BEGIN Excerpted data
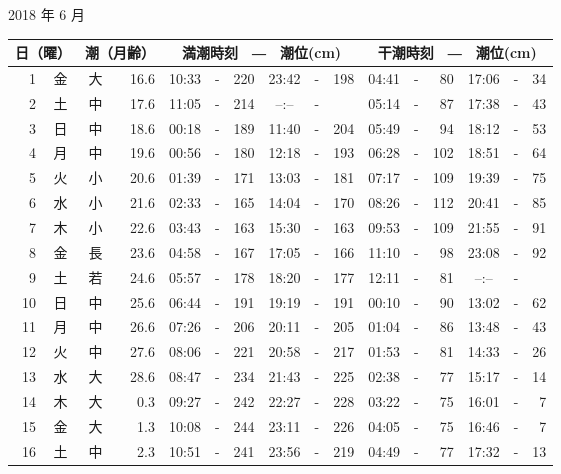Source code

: \documentclass[12pt.a4j]{jsarticle}
\begin{document}
\begin{center}
 {\large 2018 年  6 月}\\
 \begin{table}[ht]
    \begin{tabular}{|rc|cr|ccrccr|ccrccr|}
    \hline
    \multicolumn{2}{|c|}{日（曜）} & \multicolumn{2}{c|}{潮（月齢）} & \multicolumn{6}{c|}{満潮時刻　―　潮位(cm)} & \multicolumn{6}{c|}{干潮時刻　―　潮位(cm)} \\
 \hline
 1 & 金 & 大 & 16.6 &  10:33 &-& 220  &  23:42 &-& 198  &   04:41 &-&  80  &   17:06 &-&  34  \\
 2 & 土 & 中 & 17.6 &  11:05 &-& 214  &  --:-- &-&     &   05:14 &-&  87  &   17:38 &-&  43  \\
 3 & 日 & 中 & 18.6 &  00:18 &-& 189  &  11:40 &-& 204  &   05:49 &-&  94  &   18:12 &-&  53  \\
 4 & 月 & 中 & 19.6 &  00:56 &-& 180  &  12:18 &-& 193  &   06:28 &-& 102  &   18:51 &-&  64  \\
 5 & 火 & 小 & 20.6 &  01:39 &-& 171  &  13:03 &-& 181  &   07:17 &-& 109  &   19:39 &-&  75  \\
 6 & 水 & 小 & 21.6 &  02:33 &-& 165  &  14:04 &-& 170  &   08:26 &-& 112  &   20:41 &-&  85  \\
 7 & 木 & 小 & 22.6 &  03:43 &-& 163  &  15:30 &-& 163  &   09:53 &-& 109  &   21:55 &-&  91  \\
 8 & 金 & 長 & 23.6 &  04:58 &-& 167  &  17:05 &-& 166  &   11:10 &-&  98  &   23:08 &-&  92  \\
 9 & 土 & 若 & 24.6 &  05:57 &-& 178  &  18:20 &-& 177  &   12:11 &-&  81  &   --:-- &-&     \\
10 & 日 & 中 & 25.6 &  06:44 &-& 191  &  19:19 &-& 191  &   00:10 &-&  90  &   13:02 &-&  62  \\
11 & 月 & 中 & 26.6 &  07:26 &-& 206  &  20:11 &-& 205  &   01:04 &-&  86  &   13:48 &-&  43  \\
12 & 火 & 中 & 27.6 &  08:06 &-& 221  &  20:58 &-& 217  &   01:53 &-&  81  &   14:33 &-&  26  \\
13 & 水 & 大 & 28.6 &  08:47 &-& 234  &  21:43 &-& 225  &   02:38 &-&  77  &   15:17 &-&  14  \\
14 & 木 & 大 &  0.3 &  09:27 &-& 242  &  22:27 &-& 228  &   03:22 &-&  75  &   16:01 &-&   7  \\
15 & 金 & 大 &  1.3 &  10:08 &-& 244  &  23:11 &-& 226  &   04:05 &-&  75  &   16:46 &-&   7  \\
16 & 土 & 中 &  2.3 &  10:51 &-& 241  &  23:56 &-& 219  &   04:49 &-&  77  &   17:32 &-&  13  \\

\end{tabular}
\end{table}
\end{center}
\end{document}
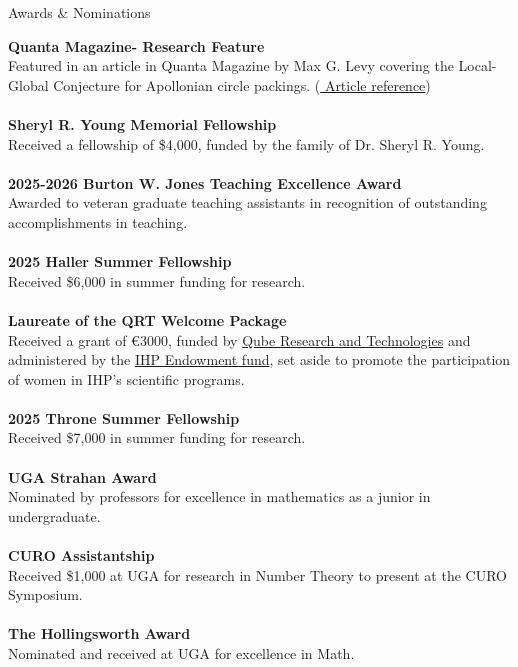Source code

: \documentclass{resume} %
\begin{document}
\newpage
\begin{rSection}{Awards \& Nominations}


{\bf Quanta Magazine- Research Feature} \\
Featured in an article in Quanta Magazine by Max G. Levy covering the Local-Global Conjecture for
Apollonian circle packings. (\href{https://www.quantamagazine.org/two-students-unravel-a-widely-believed-math-conjecture-20230810/}{ Article reference})  \\
\\{\bf Sheryl R. Young Memorial Fellowship}\\
Received a fellowship of \$4,000, funded by the family of Dr. Sheryl R. Young. \\
\\{\bf 2025-2026 Burton W. Jones Teaching Excellence Award}\\
Awarded to veteran graduate teaching assistants in recognition of outstanding accomplishments in teaching.\\
\\{\bf 2025 Haller Summer Fellowship}\\
Received \$6,000 in summer funding for research.\\
\\{\bf Laureate of the QRT Welcome Package}\\
Received a grant of \euro3000, funded by \href{https://www.qube-rt.com/}{Qube Research and Technologies} and administered by the \href{https://www.fonds-ihp.org/}{IHP Endowment fund}, set aside to promote the participation of women in IHP's scientific programs.\\
\\{\bf 2025 Throne Summer Fellowship}\\
Received \$7,000 in summer funding for research.\\
\\{\bf UGA Strahan Award} \\
Nominated by professors for excellence in mathematics as a junior in undergraduate.\\
\\{\bf CURO Assistantship}\\
Received \$1,000 at UGA for research in Number Theory to present at the CURO Symposium.\\
\\{\bf The Hollingsworth Award}
\\ Nominated and received at UGA for excellence in Math.\\

\end{rSection}
\end{document}
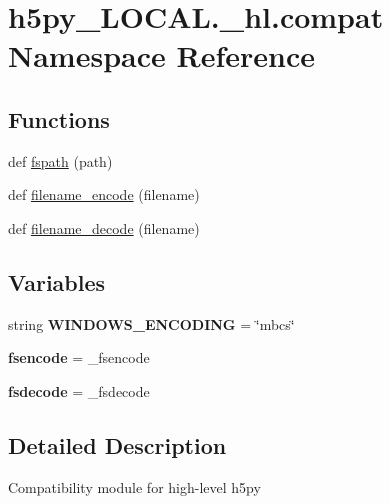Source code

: \hypertarget{namespaceh5py__LOCAL_1_1__hl_1_1compat}{}\section{h5py\+\_\+\+L\+O\+C\+A\+L.\+\_\+hl.\+compat Namespace Reference}
\label{namespaceh5py__LOCAL_1_1__hl_1_1compat}
\subsection*{Functions}
\begin{DoxyCompactItemize}
\item 
def \hyperlink{namespaceh5py__LOCAL_1_1__hl_1_1compat_a35e921f00c10f67583d2af9f1d3b575d}{fspath} (path)
\item 
def \hyperlink{namespaceh5py__LOCAL_1_1__hl_1_1compat_a1a45bbd1f0d4b6481950a6a083ccb622}{filename\+\_\+encode} (filename)
\item 
def \hyperlink{namespaceh5py__LOCAL_1_1__hl_1_1compat_ae4262f370973f368bf6a3b68ab22c5cf}{filename\+\_\+decode} (filename)
\end{DoxyCompactItemize}
\subsection*{Variables}
\begin{DoxyCompactItemize}
\item 
\mbox{\label{namespaceh5py__LOCAL_1_1__hl_1_1compat_a5a5ae6c6da3f2221e4656f1836e8f652}} 
string {\bfseries W\+I\+N\+D\+O\+W\+S\+\_\+\+E\+N\+C\+O\+D\+I\+NG} = \char`\"{}mbcs\char`\"{}
\item 
\mbox{\label{namespaceh5py__LOCAL_1_1__hl_1_1compat_a02be6f1294550ff56a0f3b6204003ecb}} 
{\bfseries fsencode} = \+\_\+fsencode
\item 
\mbox{\label{namespaceh5py__LOCAL_1_1__hl_1_1compat_a51b9d1fbed4a05d38f2e2361e9145968}} 
{\bfseries fsdecode} = \+\_\+fsdecode
\end{DoxyCompactItemize}


\subsection{Detailed Description}
\begin{DoxyVerb}Compatibility module for high-level h5py
\end{DoxyVerb}
 

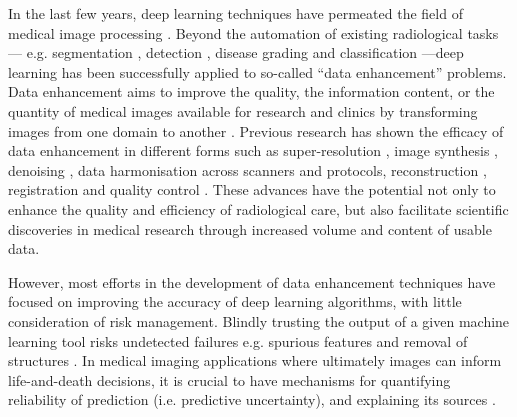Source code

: In the last few years, deep learning techniques have permeated the field of medical image processing \cite{shen2017deep,litjens2017survey}. Beyond the automation of existing radiological tasks--- e.g. segmentation \cite{kamnitsas2017efficient}, detection \cite{roth2014new}, disease grading and classification \cite{araujo2017classification}---deep learning has been successfully applied to so-called ``data enhancement'' problems. Data enhancement aims to improve the quality, the information content, or the quantity of medical images available for research and clinics by transforming images from one domain to another \cite{isola2017image}. Previous research has shown the efficacy of data enhancement in different forms such as super-resolution \cite{oktay2016multi,chen2018efficient,ravi2019adversarial}, image synthesis \cite{nie2016estimating,kang2017deep}, denoising \cite{benou2017ensemble,chen2017low}, data harmonisation \cite{karayumak2018harmonizing,tax2019cross} across scanners and protocols, reconstruction \cite{sun2016deep,jin2017deep,hammernik2018learning,schlemper2018deep,zhu2018image,yang2018dagan,yoon2019efficient}, registration \cite{sokooti2017nonrigid,balakrishnan2018unsupervised} and quality control \cite{wu2017fuiqa,esses2018automated}.  These advances have the potential not only to enhance the quality and efficiency of radiological care, but also facilitate scientific discoveries in medical research through increased volume and content of usable data. 

However,  most efforts in the development of data enhancement techniques have focused on improving the accuracy of deep learning algorithms, with little consideration of risk management. Blindly trusting the output of a given machine learning tool risks undetected failures e.g. spurious features and removal of structures \cite{cohen2018distribution}. In medical imaging applications where ultimately images can inform life-and-death decisions, it is crucial to have mechanisms for quantifying reliability of prediction (i.e. predictive uncertainty), and explaining its sources \cite{begoli2019need}.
END Excerpted data
Search the records for the word "filename", then list every line that has it.

_Response area_.
def \hyperlink{namespaceh5py__LOCAL_1_1__hl_1_1compat_a1a45bbd1f0d4b6481950a6a083ccb622}{filename\+\_\+encode} (filename)
def \hyperlink{namespaceh5py__LOCAL_1_1__hl_1_1compat_ae4262f370973f368bf6a3b68ab22c5cf}{filename\+\_\+decode} (filename)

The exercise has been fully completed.